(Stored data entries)
+++++
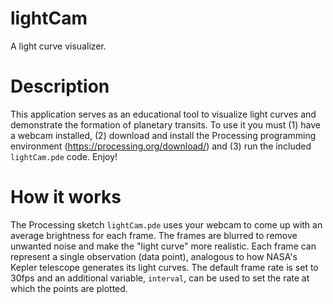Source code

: lightCam
=========
A light curve visualizer.

Description
===========
This application serves as an educational tool to visualize light curves and demonstrate the formation of planetary transits. To use it you must (1) have a webcam installed, (2) download and install the Processing programming environment (https://processing.org/download/) and (3) run the included `lightCam.pde` code. Enjoy!

How it works
============
The Processing sketch `lightCam.pde` uses your webcam to come up with an average brightness for each frame. The frames are blurred to remove unwanted noise and make the "light curve" more realistic. Each frame can represent a single observation (data point), analogous to how NASA's Kepler telescope generates its light curves. The default frame rate is set to 30fps and an additional variable, `interval`, can be used to set the rate at which the points are plotted. 
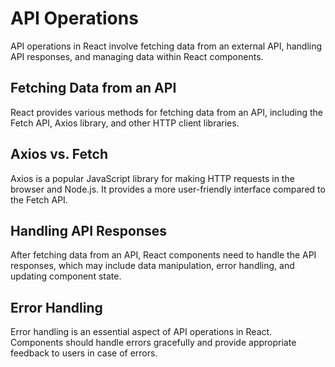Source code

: # API Operations

API operations in React involve fetching data from an external API, handling API responses, and managing data within React components.

## Fetching Data from an API

React provides various methods for fetching data from an API, including the Fetch API, Axios library, and other HTTP client libraries.

## Axios vs. Fetch

Axios is a popular JavaScript library for making HTTP requests in the browser and Node.js. It provides a more user-friendly interface compared to the Fetch API.

## Handling API Responses

After fetching data from an API, React components need to handle the API responses, which may include data manipulation, error handling, and updating component state.

## Error Handling

Error handling is an essential aspect of API operations in React. Components should handle errors gracefully and provide appropriate feedback to users in case of errors.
+++++
▶ TASK BRIEF
Please find every line in the records that contains the word "more", and copy it out.

▶ THE COMPLETED TASK
The Processing sketch `lightCam.pde` uses your webcam to come up with an average brightness for each frame. The frames are blurred to remove unwanted noise and make the "light curve" more realistic. Each frame can represent a single observation (data point), analogous to how NASA's Kepler telescope generates its light curves. The default frame rate is set to 30fps and an additional variable, `interval`, can be used to set the rate at which the points are plotted. 
Axios is a popular JavaScript library for making HTTP requests in the browser and Node.js. It provides a more user-friendly interface compared to the Fetch API.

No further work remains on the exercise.